Abstract
This study reports the structural properties of zinc oxide thin films co-doped with aluminum and nitrogen (ZnO:Al-N) grown by RF magnetron sputtering from an AZO (ZnO with 2 wt% Al2O3) target under nitrogen (N2) atmosphere at room temperature (RT). Nitrogen partial pressures of 0.00, 0.10, 0.25 and 1.00 mTorr were used. The film thickness was around 270 nm. Ultraviolet-Vis-NIR transmittance (T) spectra of the films revealed T values of 80 to 85% in the 400 to 700 nm wavelength range. XRD results indicated that the films had a hexagonal wurtzite structure and were preferentially oriented in the (002) plane. Analyses by EDS indicated that the N atoms tend to be incorporated into the ZnO matrix at the expense of oxygen atoms. The ideal [N]/[Al] was obtained at a N2 partial pressure of 0.25 mTorr, producing a p-type film. For a [N]/[Al] of 1.53, the film also exhibited p-type conduction with an electrical resistivity of 31.92 Ω cm, mobility of 18.65 cm2/V s and carrier density of 1.22 x 1016 cm-3. The low carrier density is attributed to the energetically favorable formation of inactive nitrogen phases instead of acceptor-receiver-acceptor complexes, even at the ideal [N]/[Al].
Highlights
Zinc oxide (ZnO) is biodegradable, non-toxic, and composed of elements abundant in the Earth’s crust (Zn – 132 ppm in the Earth’s crust, O – 49,4%), making it important for large-scale applications
Following the success of GaN as a blue light emitter, efforts have been remade to obtain p-type doped ZnO, which would permit the fabrication of LEDs, for example
Comparing the composition of the AZO target with that of the ZnO:Al film, there is a reduction in Zn concentration while the concentration of Al does not change significantly
Summary
Zinc oxide (ZnO) is biodegradable, non-toxic, and composed of elements abundant in the Earth’s crust (Zn – 132 ppm in the Earth’s crust, O – 49,4%), making it important for large-scale applications.

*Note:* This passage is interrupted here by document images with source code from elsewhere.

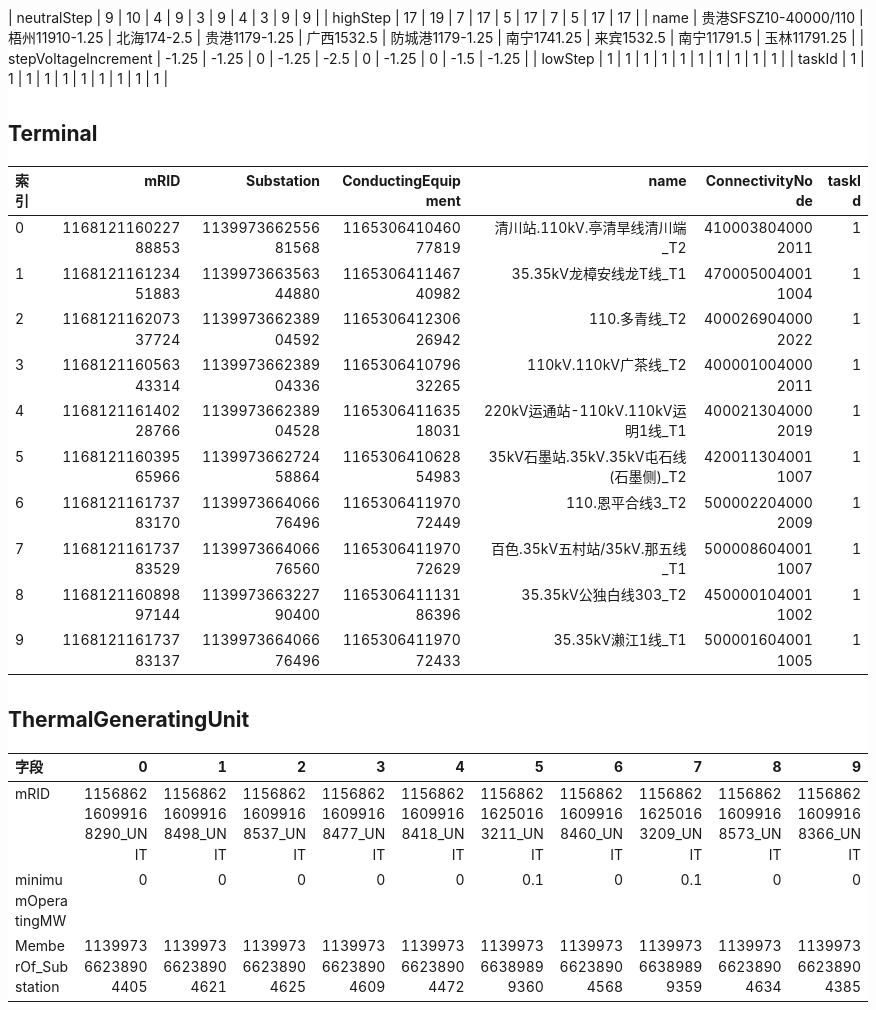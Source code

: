 | neutralStep          |                    9 |                 10 |                  4 |                  9 |                  3 |                  9 |                  4 |                  3 |                  9 |                  9 |
| highStep             |                   17 |                 19 |                  7 |                 17 |                  5 |                 17 |                  7 |                  5 |                 17 |                 17 |
| name                 | 贵港SFSZ10-40000/110 |     梧州11910-1.25 |        北海174-2.5 |      贵港1179-1.25 |         广西1532.5 |    防城港1179-1.25 |        南宁1741.25 |         来宾1532.5 |        南宁11791.5 |       玉林11791.25 |
| stepVoltageIncrement |                -1.25 |              -1.25 |                  0 |              -1.25 |               -2.5 |                  0 |              -1.25 |                  0 |               -1.5 |              -1.25 |
| lowStep              |                    1 |                  1 |                  1 |                  1 |                  1 |                  1 |                  1 |                  1 |                  1 |                  1 |
| taskId               |                    1 |                  1 |                  1 |                  1 |                  1 |                  1 |                  1 |                  1 |                  1 |                  1 |

## Terminal

| 索引 |               mRID |         Substation | ConductingEquipment |                                  name | ConnectivityNode | taskId |
| :--- | -----------------: | -----------------: | ------------------: | ------------------------------------: | ---------------: | -----: |
| 0    | 116812116022788853 | 113997366255681568 |  116530641046077819 |        清川站.110kV.亭清旱线清川端_T2 | 4100038040002011 |      1 |
| 1    | 116812116123451883 | 113997366356344880 |  116530641146740982 |               35.35kV龙樟安线龙T线_T1 | 4700050040011004 |      1 |
| 2    | 116812116207337724 | 113997366238904592 |  116530641230626942 |                         110.多青线_T2 | 4000269040002022 |      1 |
| 3    | 116812116056343314 | 113997366238904336 |  116530641079632265 |                  110kV.110kV广茶线_T2 | 4000010040002011 |      1 |
| 4    | 116812116140228766 | 113997366238904528 |  116530641163518031 |     220kV运通站-110kV.110kV运明1线_T1 | 4000213040002019 |      1 |
| 5    | 116812116039565966 | 113997366272458864 |  116530641062854983 | 35kV石墨站.35kV.35kV屯石线(石墨侧)_T2 | 4200113040011007 |      1 |
| 6    | 116812116173783170 | 113997366406676496 |  116530641197072449 |                      110.恩平合线3_T2 | 5000022040002009 |      1 |
| 7    | 116812116173783529 | 113997366406676560 |  116530641197072629 |        百色.35kV五村站/35kV.那五线_T1 | 5000086040011007 |      1 |
| 8    | 116812116089897144 | 113997366322790400 |  116530641113186396 |                 35.35kV公独白线303_T2 | 4500001040011002 |      1 |
| 9    | 116812116173783137 | 113997366406676496 |  116530641197072433 |                     35.35kV濑江1线_T1 | 5000016040011005 |      1 |

## ThermalGeneratingUnit

| 字段                        |                       0 |                       1 |                       2 |                       3 |                       4 |                       5 |                       6 |                       7 |                       8 |                       9 |
| :-------------------------- | ----------------------: | ----------------------: | ----------------------: | ----------------------: | ----------------------: | ----------------------: | ----------------------: | ----------------------: | ----------------------: | ----------------------: |
| mRID                        | 115686216099168290_UNIT | 115686216099168498_UNIT | 115686216099168537_UNIT | 115686216099168477_UNIT | 115686216099168418_UNIT | 115686216250163211_UNIT | 115686216099168460_UNIT | 115686216250163209_UNIT | 115686216099168573_UNIT | 115686216099168366_UNIT |
| minimumOperatingMW          |                       0 |                       0 |                       0 |                       0 |                       0 |                     0.1 |                       0 |                     0.1 |                       0 |                       0 |
| MemberOf_Substation         |      113997366238904405 |      113997366238904621 |      113997366238904625 |      113997366238904609 |      113997366238904472 |      113997366389899360 |      113997366238904568 |      113997366389899359 |      113997366238904634 |      113997366238904385 |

ZnO is widely used industrially as an additive for rubber, paints, cosmetics and medicines, amongst others[1]. Since it is a semiconductor with a wide direct bandgap of 3.3 eV and high binding energy excitons (60 meV), it is a strong candidate in new generations of optoelectronic devices, including semiconductors, light-emitting-diodes (LEDs) and lasers[1,2]. Following the success of GaN as a blue light emitter, efforts have been remade to obtain p-type doped ZnO, which would permit the fabrication of LEDs, for example. The following strategies have been used to produce p-type doping of ZnO: (i) group VA element atoms substitute oxygen atoms; (ii) group IA element atoms substitute Zn atoms; (iii) co-doping with donors and acceptors[4]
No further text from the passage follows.